**EXERCISE**. Wherever an image appears in the entries, drop it and reproduce everything else exactly.

**RAW DATA**.

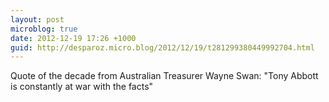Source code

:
 ```yaml
---
layout: post
microblog: true
date: 2012-12-19 17:26 +1000
guid: http://desparoz.micro.blog/2012/12/19/t281299380449992704.html
---
```

Quote of the decade from Australian Treasurer Wayne Swan: "Tony Abbott is constantly at war with the facts"
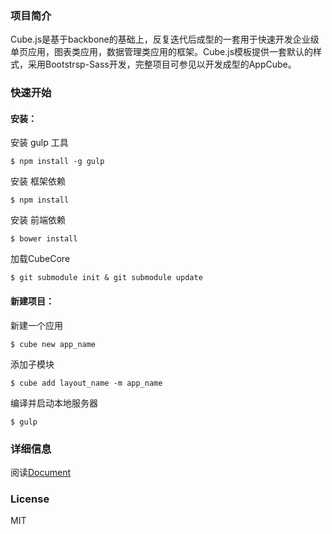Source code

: ### 项目简介
Cube.js是基于backbone的基础上，反复迭代后成型的一套用于快速开发企业级单页应用，图表类应用，数据管理类应用的框架。Cube.js模板提供一套默认的样式，采用Bootstrsp-Sass开发，完整项目可参见以开发成型的AppCube。

### 快速开始

#### 安装：
安装 gulp 工具
```
$ npm install -g gulp
```
安装 框架依赖
```
$ npm install
```
安装 前端依赖
```
$ bower install
```
加载CubeCore
```
$ git submodule init & git submodule update
```
#### 新建项目：
新建一个应用 
```
$ cube new app_name
```
添加子模块
```
$ cube add layout_name -m app_name
```
编译并启动本地服务器
```
$ gulp
```

### 详细信息

阅读[Document](https://gitcafe.com/Potato/Cube.js/wiki/API%E6%96%87%E6%A1%A3#wiki)

### License

MIT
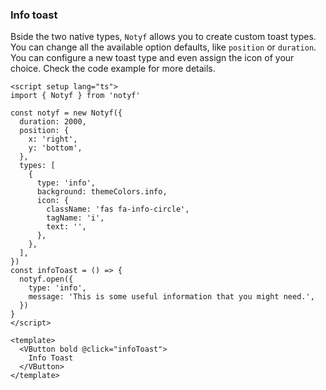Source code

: ### Info toast

Bside the two native types, `Notyf` allows you to create custom toast types.
You can change all the available option defaults, like `position` or `duration`.
You can configure a new toast type and even assign the icon of your choice.
Check the code example for more details.

<!--code-->

```vue
<script setup lang="ts">
import { Notyf } from 'notyf'

const notyf = new Notyf({
  duration: 2000,
  position: {
    x: 'right',
    y: 'bottom',
  },
  types: [
    {
      type: 'info',
      background: themeColors.info,
      icon: {
        className: 'fas fa-info-circle',
        tagName: 'i',
        text: '',
      },
    },
  ],
})
const infoToast = () => {
  notyf.open({
    type: 'info',
    message: 'This is some useful information that you might need.',
  })
}
</script>

<template>
  <VButton bold @click="infoToast">
    Info Toast
  </VButton>
</template>
```

<!--/code-->
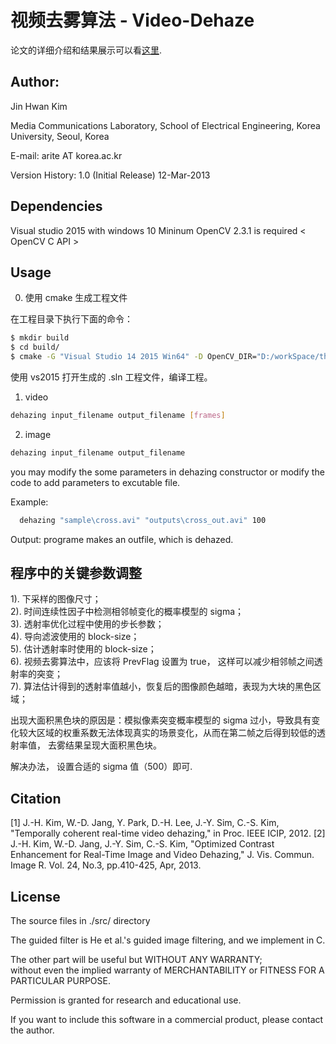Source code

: # 视频去雾算法 - Video-Dehaze

论文的详细介绍和结果展示可以看[这里]("http://mcl.korea.ac.kr/projects/dehazing").    

## Author:
  Jin Hwan Kim

  Media Communications Laboratory, 
  School of Electrical Engineering,
  Korea University, Seoul, Korea
  
  E-mail: arite AT korea.ac.kr
  
  Version History: 1.0 (Initial Release)  12-Mar-2013 

## Dependencies
  Visual studio 2015 with windows 10
  Mininum OpenCV 2.3.1 is required < OpenCV C API >

## Usage 

0) 使用 cmake 生成工程文件

在工程目录下执行下面的命令：  

```bash
$ mkdir build
$ cd build/  
$ cmake -G "Visual Studio 14 2015 Win64" -D OpenCV_DIR="D:/workSpace/thirdparty20170624/OpenCV2411/build" ../
```

使用 vs2015 打开生成的 .sln 工程文件，编译工程。  

1) video  

```bash
dehazing input_filename output_filename [frames]
``` 
2) image

```bash
dehazing input_filename output_filename
```

you may modify the some parameters in dehazing constructor or modify the code to add parameters to excutable file.  

Example: 

```bash
  dehazing "sample\cross.avi" "outputs\cross_out.avi" 100
```

Output:
  programe makes an outfile, which is dehazed.

## 程序中的关键参数调整  

1). 下采样的图像尺寸；  
2). 时间连续性因子中检测相邻帧变化的概率模型的 sigma；  
3). 透射率优化过程中使用的步长参数；  
4). 导向滤波使用的 block-size；  
5). 估计透射率时使用的 block-size；  
6). 视频去雾算法中，应该将 PrevFlag 设置为 true， 这样可以减少相邻帧之间透射率的突变；  
7). 算法估计得到的透射率值越小，恢复后的图像颜色越暗，表现为大块的黑色区域；  

出现大面积黑色块的原因是：模拟像素突变概率模型的 sigma 过小，导致具有变化较大区域的权重系数无法体现真实的场景变化，从而在第二帧之后得到较低的透射率值， 去雾结果呈现大面积黑色块。  

解决办法， 设置合适的 sigma 值（500）即可.

## Citation 

[1] J.-H. Kim, W.-D. Jang, Y. Park, D.-H. Lee, J.-Y. Sim, C.-S. Kim, "Temporally
  coherent real-time video dehazing," in Proc. IEEE ICIP, 2012.
[2] J.-H. Kim, W.-D. Jang, J.-Y. Sim, C.-S. Kim, "Optimized Contrast Enhancement 
  for Real-Time Image and Video Dehazing," J. Vis. Commun. Image R. Vol. 24, No.3,  pp.410-425, Apr, 2013.

## License 

  The source files in ./src/ directory
  
  The guided filter is He et al.'s guided image filtering, and we implement in C.  
  
  The other part will be useful but WITHOUT ANY WARRANTY;  
  without even the implied warranty of MERCHANTABILITY or FITNESS FOR A PARTICULAR PURPOSE.    

  Permission is granted for research and educational use.  
 
  If you want to include this software in a commercial product, please contact 
  the author.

**TASK RESULT**.
Source code

:
 ```yaml
---
layout: post
microblog: true
date: 2012-12-19 17:26 +1000
guid: http://desparoz.micro.blog/2012/12/19/t281299380449992704.html
---
```

Quote of the decade from Australian Treasurer Wayne Swan: "Tony Abbott is constantly at war with the facts"
Source code

: ### 项目简介
Cube.js是基于backbone的基础上，反复迭代后成型的一套用于快速开发企业级单页应用，图表类应用，数据管理类应用的框架。Cube.js模板提供一套默认的样式，采用Bootstrsp-Sass开发，完整项目可参见以开发成型的AppCube。

### 快速开始

#### 安装：
安装 gulp 工具
```
$ npm install -g gulp
```
安装 框架依赖
```
$ npm install
```
安装 前端依赖
```
$ bower install
```
加载CubeCore
```
$ git submodule init & git submodule update
```
#### 新建项目：
新建一个应用 
```
$ cube new app_name
```
添加子模块
```
$ cube add layout_name -m app_name
```
编译并启动本地服务器
```
$ gulp
```

### 详细信息

阅读[Document](https://gitcafe.com/Potato/Cube.js/wiki/API%E6%96%87%E6%A1%A3#wiki)

### License

MIT
Source code

: ### Info toast

Bside the two native types, `Notyf` allows you to create custom toast types.
You can change all the available option defaults, like `position` or `duration`.
You can configure a new toast type and even assign the icon of your choice.
Check the code example for more details.

<!--code-->

```vue
<script setup lang="ts">
import { Notyf } from 'notyf'

const notyf = new Notyf({
  duration: 2000,
  position: {
    x: 'right',
    y: 'bottom',
  },
  types: [
    {
      type: 'info',
      background: themeColors.info,
      icon: {
        className: 'fas fa-info-circle',
        tagName: 'i',
        text: '',
      },
    },
  ],
})
const infoToast = () => {
  notyf.open({
    type: 'info',
    message: 'This is some useful information that you might need.',
  })
}
</script>

<template>
  <VButton bold @click="infoToast">
    Info Toast
  </VButton>
</template>
```

<!--/code-->
Source code

: # 视频去雾算法 - Video-Dehaze

论文的详细介绍和结果展示可以看[这里]("http://mcl.korea.ac.kr/projects/dehazing").    

## Author:
  Jin Hwan Kim

  Media Communications Laboratory, 
  School of Electrical Engineering,
  Korea University, Seoul, Korea
  
  E-mail: arite AT korea.ac.kr
  
  Version History: 1.0 (Initial Release)  12-Mar-2013 

## Dependencies
  Visual studio 2015 with windows 10
  Mininum OpenCV 2.3.1 is required < OpenCV C API >

## Usage 

0) 使用 cmake 生成工程文件

在工程目录下执行下面的命令：  

```bash
$ mkdir build
$ cd build/  
$ cmake -G "Visual Studio 14 2015 Win64" -D OpenCV_DIR="D:/workSpace/thirdparty20170624/OpenCV2411/build" ../
```

使用 vs2015 打开生成的 .sln 工程文件，编译工程。  

1) video  

```bash
dehazing input_filename output_filename [frames]
``` 
2) image

```bash
dehazing input_filename output_filename
```

you may modify the some parameters in dehazing constructor or modify the code to add parameters to excutable file.  

Example: 

```bash
  dehazing "sample\cross.avi" "outputs\cross_out.avi" 100
```

Output:
  programe makes an outfile, which is dehazed.

## 程序中的关键参数调整  

1). 下采样的图像尺寸；  
2). 时间连续性因子中检测相邻帧变化的概率模型的 sigma；  
3). 透射率优化过程中使用的步长参数；  
4). 导向滤波使用的 block-size；  
5). 估计透射率时使用的 block-size；  
6). 视频去雾算法中，应该将 PrevFlag 设置为 true， 这样可以减少相邻帧之间透射率的突变；  
7). 算法估计得到的透射率值越小，恢复后的图像颜色越暗，表现为大块的黑色区域；  

出现大面积黑色块的原因是：模拟像素突变概率模型的 sigma 过小，导致具有变化较大区域的权重系数无法体现真实的场景变化，从而在第二帧之后得到较低的透射率值， 去雾结果呈现大面积黑色块。  

解决办法， 设置合适的 sigma 值（500）即可.

## Citation 

[1] J.-H. Kim, W.-D. Jang, Y. Park, D.-H. Lee, J.-Y. Sim, C.-S. Kim, "Temporally
  coherent real-time video dehazing," in Proc. IEEE ICIP, 2012.
[2] J.-H. Kim, W.-D. Jang, J.-Y. Sim, C.-S. Kim, "Optimized Contrast Enhancement 
  for Real-Time Image and Video Dehazing," J. Vis. Commun. Image R. Vol. 24, No.3,  pp.410-425, Apr, 2013.

## License 

  The source files in ./src/ directory
  
  The guided filter is He et al.'s guided image filtering, and we implement in C.  
  
  The other part will be useful but WITHOUT ANY WARRANTY;  
  without even the implied warranty of MERCHANTABILITY or FITNESS FOR A PARTICULAR PURPOSE.    

  Permission is granted for research and educational use.  
 
  If you want to include this software in a commercial product, please contact 
  the author.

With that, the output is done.